### Input
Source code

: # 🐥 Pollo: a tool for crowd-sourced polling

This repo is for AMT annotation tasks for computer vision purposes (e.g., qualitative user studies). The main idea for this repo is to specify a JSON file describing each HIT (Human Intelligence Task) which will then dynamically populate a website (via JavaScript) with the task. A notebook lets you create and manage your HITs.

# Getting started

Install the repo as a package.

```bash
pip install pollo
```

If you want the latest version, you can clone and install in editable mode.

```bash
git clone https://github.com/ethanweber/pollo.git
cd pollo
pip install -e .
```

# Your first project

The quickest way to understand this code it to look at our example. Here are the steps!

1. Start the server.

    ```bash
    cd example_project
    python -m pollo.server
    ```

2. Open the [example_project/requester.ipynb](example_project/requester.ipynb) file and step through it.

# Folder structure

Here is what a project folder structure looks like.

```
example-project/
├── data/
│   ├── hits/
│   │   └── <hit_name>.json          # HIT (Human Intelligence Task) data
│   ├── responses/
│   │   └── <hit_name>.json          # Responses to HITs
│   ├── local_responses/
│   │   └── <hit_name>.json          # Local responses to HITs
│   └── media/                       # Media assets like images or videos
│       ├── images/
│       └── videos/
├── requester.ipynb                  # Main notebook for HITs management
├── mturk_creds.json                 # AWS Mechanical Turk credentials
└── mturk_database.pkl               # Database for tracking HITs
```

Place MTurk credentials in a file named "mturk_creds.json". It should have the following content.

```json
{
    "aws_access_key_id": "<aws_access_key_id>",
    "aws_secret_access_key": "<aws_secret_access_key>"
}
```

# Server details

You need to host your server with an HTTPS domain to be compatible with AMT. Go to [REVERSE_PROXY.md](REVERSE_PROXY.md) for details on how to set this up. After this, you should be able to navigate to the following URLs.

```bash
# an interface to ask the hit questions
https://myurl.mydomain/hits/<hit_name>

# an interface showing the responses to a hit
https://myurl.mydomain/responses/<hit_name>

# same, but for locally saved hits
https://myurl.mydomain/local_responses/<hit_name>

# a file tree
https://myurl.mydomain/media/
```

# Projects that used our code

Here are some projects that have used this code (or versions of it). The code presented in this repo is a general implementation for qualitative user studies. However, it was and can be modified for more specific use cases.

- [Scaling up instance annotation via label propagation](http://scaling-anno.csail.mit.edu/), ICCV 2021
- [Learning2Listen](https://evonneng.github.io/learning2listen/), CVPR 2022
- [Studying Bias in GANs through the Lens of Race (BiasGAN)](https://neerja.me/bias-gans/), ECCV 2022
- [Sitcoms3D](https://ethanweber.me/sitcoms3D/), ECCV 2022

### Brief
Write out exactly those lines running from the line with "- [Studying Bias" to the end of the data above, the first and last included.

### Answer for this exercise
- [Studying Bias in GANs through the Lens of Race (BiasGAN)](https://neerja.me/bias-gans/), ECCV 2022
- [Sitcoms3D](https://ethanweber.me/sitcoms3D/), ECCV 2022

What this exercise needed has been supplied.